Pictures paired with source code
+--
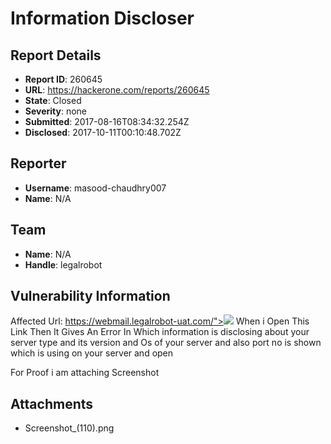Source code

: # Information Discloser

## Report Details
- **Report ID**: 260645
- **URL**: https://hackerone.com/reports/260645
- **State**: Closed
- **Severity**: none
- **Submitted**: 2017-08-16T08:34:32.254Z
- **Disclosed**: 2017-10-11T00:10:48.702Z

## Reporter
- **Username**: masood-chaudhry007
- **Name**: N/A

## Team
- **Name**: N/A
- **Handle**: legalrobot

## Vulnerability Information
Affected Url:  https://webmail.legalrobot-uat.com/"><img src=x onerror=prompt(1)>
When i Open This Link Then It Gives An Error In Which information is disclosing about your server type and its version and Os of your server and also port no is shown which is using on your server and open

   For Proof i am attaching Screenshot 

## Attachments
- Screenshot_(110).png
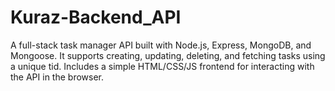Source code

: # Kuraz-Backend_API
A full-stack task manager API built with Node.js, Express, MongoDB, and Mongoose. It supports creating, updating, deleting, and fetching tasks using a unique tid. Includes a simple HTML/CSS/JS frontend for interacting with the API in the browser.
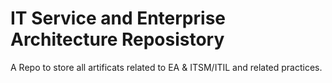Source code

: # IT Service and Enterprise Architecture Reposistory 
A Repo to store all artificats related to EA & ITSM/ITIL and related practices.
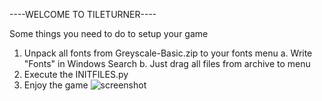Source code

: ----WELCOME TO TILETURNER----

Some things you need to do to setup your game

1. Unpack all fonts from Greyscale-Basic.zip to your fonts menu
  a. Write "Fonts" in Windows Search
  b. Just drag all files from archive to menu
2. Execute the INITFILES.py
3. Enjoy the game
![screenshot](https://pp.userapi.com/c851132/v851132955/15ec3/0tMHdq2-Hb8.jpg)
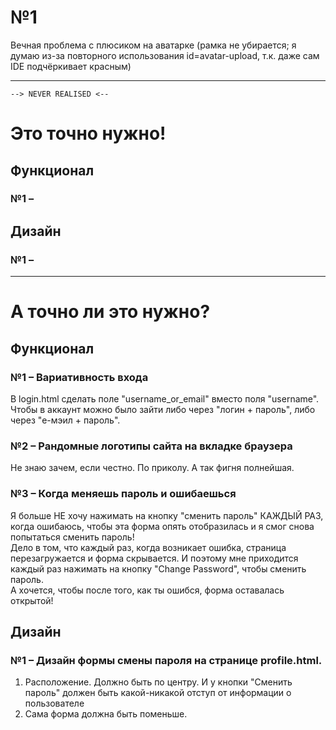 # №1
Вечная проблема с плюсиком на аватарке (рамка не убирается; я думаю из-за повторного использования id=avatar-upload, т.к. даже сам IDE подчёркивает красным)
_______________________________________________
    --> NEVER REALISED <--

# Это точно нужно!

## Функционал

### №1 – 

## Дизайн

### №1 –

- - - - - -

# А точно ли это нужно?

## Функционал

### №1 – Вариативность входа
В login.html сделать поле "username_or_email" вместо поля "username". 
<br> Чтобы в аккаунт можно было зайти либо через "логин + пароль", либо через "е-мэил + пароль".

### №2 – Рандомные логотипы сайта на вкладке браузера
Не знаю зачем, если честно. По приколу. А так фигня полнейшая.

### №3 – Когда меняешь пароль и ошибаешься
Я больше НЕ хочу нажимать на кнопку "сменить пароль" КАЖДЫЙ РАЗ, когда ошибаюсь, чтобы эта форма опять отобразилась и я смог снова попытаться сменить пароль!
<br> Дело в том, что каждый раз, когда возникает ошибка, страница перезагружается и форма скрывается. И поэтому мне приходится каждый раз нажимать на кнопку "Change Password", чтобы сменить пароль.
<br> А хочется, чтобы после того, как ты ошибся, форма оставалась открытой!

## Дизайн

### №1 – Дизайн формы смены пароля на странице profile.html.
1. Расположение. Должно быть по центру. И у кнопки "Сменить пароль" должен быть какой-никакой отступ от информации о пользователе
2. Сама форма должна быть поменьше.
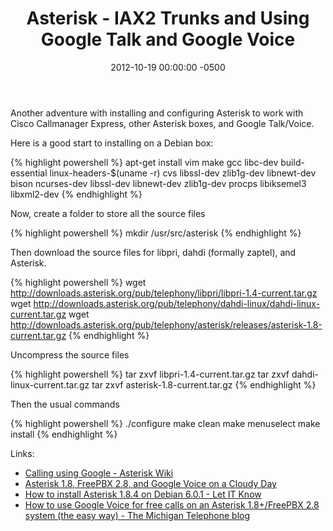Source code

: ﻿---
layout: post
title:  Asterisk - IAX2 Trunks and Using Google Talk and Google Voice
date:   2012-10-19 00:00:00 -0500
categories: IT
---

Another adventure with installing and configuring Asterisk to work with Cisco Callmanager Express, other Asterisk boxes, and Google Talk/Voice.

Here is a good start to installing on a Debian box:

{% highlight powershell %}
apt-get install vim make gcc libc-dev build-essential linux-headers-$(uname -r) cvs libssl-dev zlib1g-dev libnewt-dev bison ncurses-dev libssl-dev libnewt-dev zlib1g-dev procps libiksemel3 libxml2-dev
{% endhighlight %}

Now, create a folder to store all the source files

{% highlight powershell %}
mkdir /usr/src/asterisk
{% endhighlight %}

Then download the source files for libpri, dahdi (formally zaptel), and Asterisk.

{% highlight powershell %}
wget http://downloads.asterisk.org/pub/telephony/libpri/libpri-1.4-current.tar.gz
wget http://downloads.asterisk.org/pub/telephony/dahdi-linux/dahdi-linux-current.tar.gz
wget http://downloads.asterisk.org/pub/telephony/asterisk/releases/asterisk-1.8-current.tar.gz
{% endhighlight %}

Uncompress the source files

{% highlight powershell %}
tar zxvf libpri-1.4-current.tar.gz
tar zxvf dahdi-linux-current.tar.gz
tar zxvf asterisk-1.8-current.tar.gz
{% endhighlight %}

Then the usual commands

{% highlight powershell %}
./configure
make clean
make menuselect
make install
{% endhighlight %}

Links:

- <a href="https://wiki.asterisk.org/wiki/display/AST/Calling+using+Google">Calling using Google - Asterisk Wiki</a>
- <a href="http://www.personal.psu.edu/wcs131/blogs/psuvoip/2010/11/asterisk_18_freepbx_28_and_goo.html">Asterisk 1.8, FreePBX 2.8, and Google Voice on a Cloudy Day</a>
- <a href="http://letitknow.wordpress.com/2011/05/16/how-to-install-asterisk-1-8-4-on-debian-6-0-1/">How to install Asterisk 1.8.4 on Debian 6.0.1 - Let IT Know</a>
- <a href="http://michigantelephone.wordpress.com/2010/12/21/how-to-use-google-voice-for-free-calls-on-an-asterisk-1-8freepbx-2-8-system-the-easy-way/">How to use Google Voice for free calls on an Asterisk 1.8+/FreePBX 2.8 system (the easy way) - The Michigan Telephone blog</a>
+--
Problem description: A word-for-word copy of the entries above is what is needed, without any images.

The answer:
Source code

: # Information Discloser

## Report Details
- **Report ID**: 260645
- **URL**: https://hackerone.com/reports/260645
- **State**: Closed
- **Severity**: none
- **Submitted**: 2017-08-16T08:34:32.254Z
- **Disclosed**: 2017-10-11T00:10:48.702Z

## Reporter
- **Username**: masood-chaudhry007
- **Name**: N/A

## Team
- **Name**: N/A
- **Handle**: legalrobot

## Vulnerability Information
Affected Url:  https://webmail.legalrobot-uat.com/"><img src=x onerror=prompt(1)>
When i Open This Link Then It Gives An Error In Which information is disclosing about your server type and its version and Os of your server and also port no is shown which is using on your server and open

   For Proof i am attaching Screenshot 

## Attachments
- Screenshot_(110).png
Source code

: # Kuraz-Backend_API
A full-stack task manager API built with Node.js, Express, MongoDB, and Mongoose. It supports creating, updating, deleting, and fetching tasks using a unique tid. Includes a simple HTML/CSS/JS frontend for interacting with the API in the browser.
Source code

: # IT Service and Enterprise Architecture Reposistory 
A Repo to store all artificats related to EA & ITSM/ITIL and related practices.
Source code

: ----WELCOME TO TILETURNER----

Some things you need to do to setup your game

1. Unpack all fonts from Greyscale-Basic.zip to your fonts menu
  a. Write "Fonts" in Windows Search
  b. Just drag all files from archive to menu
2. Execute the INITFILES.py
3. Enjoy the game
![screenshot](https://pp.userapi.com/c851132/v851132955/15ec3/0tMHdq2-Hb8.jpg)
 # №1
Вечная проблема с плюсиком на аватарке (рамка не убирается; я думаю из-за повторного использования id=avatar-upload, т.к. даже сам IDE подчёркивает красным)
_______________________________________________
    --> NEVER REALISED <--

# Это точно нужно!

## Функционал

### №1 – 

## Дизайн

### №1 –

- - - - - -

# А точно ли это нужно?

## Функционал

### №1 – Вариативность входа
В login.html сделать поле "username_or_email" вместо поля "username". 
<br> Чтобы в аккаунт можно было зайти либо через "логин + пароль", либо через "е-мэил + пароль".

### №2 – Рандомные логотипы сайта на вкладке браузера
Не знаю зачем, если честно. По приколу. А так фигня полнейшая.

### №3 – Когда меняешь пароль и ошибаешься
Я больше НЕ хочу нажимать на кнопку "сменить пароль" КАЖДЫЙ РАЗ, когда ошибаюсь, чтобы эта форма опять отобразилась и я смог снова попытаться сменить пароль!
<br> Дело в том, что каждый раз, когда возникает ошибка, страница перезагружается и форма скрывается. И поэтому мне приходится каждый раз нажимать на кнопку "Change Password", чтобы сменить пароль.
<br> А хочется, чтобы после того, как ты ошибся, форма оставалась открытой!

## Дизайн

### №1 – Дизайн формы смены пароля на странице profile.html.
1. Расположение. Должно быть по центру. И у кнопки "Сменить пароль" должен быть какой-никакой отступ от информации о пользователе
2. Сама форма должна быть поменьше.
Source code

: ﻿---
layout: post
title:  Asterisk - IAX2 Trunks and Using Google Talk and Google Voice
date:   2012-10-19 00:00:00 -0500
categories: IT
---

Another adventure with installing and configuring Asterisk to work with Cisco Callmanager Express, other Asterisk boxes, and Google Talk/Voice.

Here is a good start to installing on a Debian box:

{% highlight powershell %}
apt-get install vim make gcc libc-dev build-essential linux-headers-$(uname -r) cvs libssl-dev zlib1g-dev libnewt-dev bison ncurses-dev libssl-dev libnewt-dev zlib1g-dev procps libiksemel3 libxml2-dev
{% endhighlight %}

Now, create a folder to store all the source files

{% highlight powershell %}
mkdir /usr/src/asterisk
{% endhighlight %}

Then download the source files for libpri, dahdi (formally zaptel), and Asterisk.

{% highlight powershell %}
wget http://downloads.asterisk.org/pub/telephony/libpri/libpri-1.4-current.tar.gz
wget http://downloads.asterisk.org/pub/telephony/dahdi-linux/dahdi-linux-current.tar.gz
wget http://downloads.asterisk.org/pub/telephony/asterisk/releases/asterisk-1.8-current.tar.gz
{% endhighlight %}

Uncompress the source files

{% highlight powershell %}
tar zxvf libpri-1.4-current.tar.gz
tar zxvf dahdi-linux-current.tar.gz
tar zxvf asterisk-1.8-current.tar.gz
{% endhighlight %}

Then the usual commands

{% highlight powershell %}
./configure
make clean
make menuselect
make install
{% endhighlight %}

Links:

- <a href="https://wiki.asterisk.org/wiki/display/AST/Calling+using+Google">Calling using Google - Asterisk Wiki</a>
- <a href="http://www.personal.psu.edu/wcs131/blogs/psuvoip/2010/11/asterisk_18_freepbx_28_and_goo.html">Asterisk 1.8, FreePBX 2.8, and Google Voice on a Cloudy Day</a>
- <a href="http://letitknow.wordpress.com/2011/05/16/how-to-install-asterisk-1-8-4-on-debian-6-0-1/">How to install Asterisk 1.8.4 on Debian 6.0.1 - Let IT Know</a>
- <a href="http://michigantelephone.wordpress.com/2010/12/21/how-to-use-google-voice-for-free-calls-on-an-asterisk-1-8freepbx-2-8-system-the-easy-way/">How to use Google Voice for free calls on an Asterisk 1.8+/FreePBX 2.8 system (the easy way) - The Michigan Telephone blog</a>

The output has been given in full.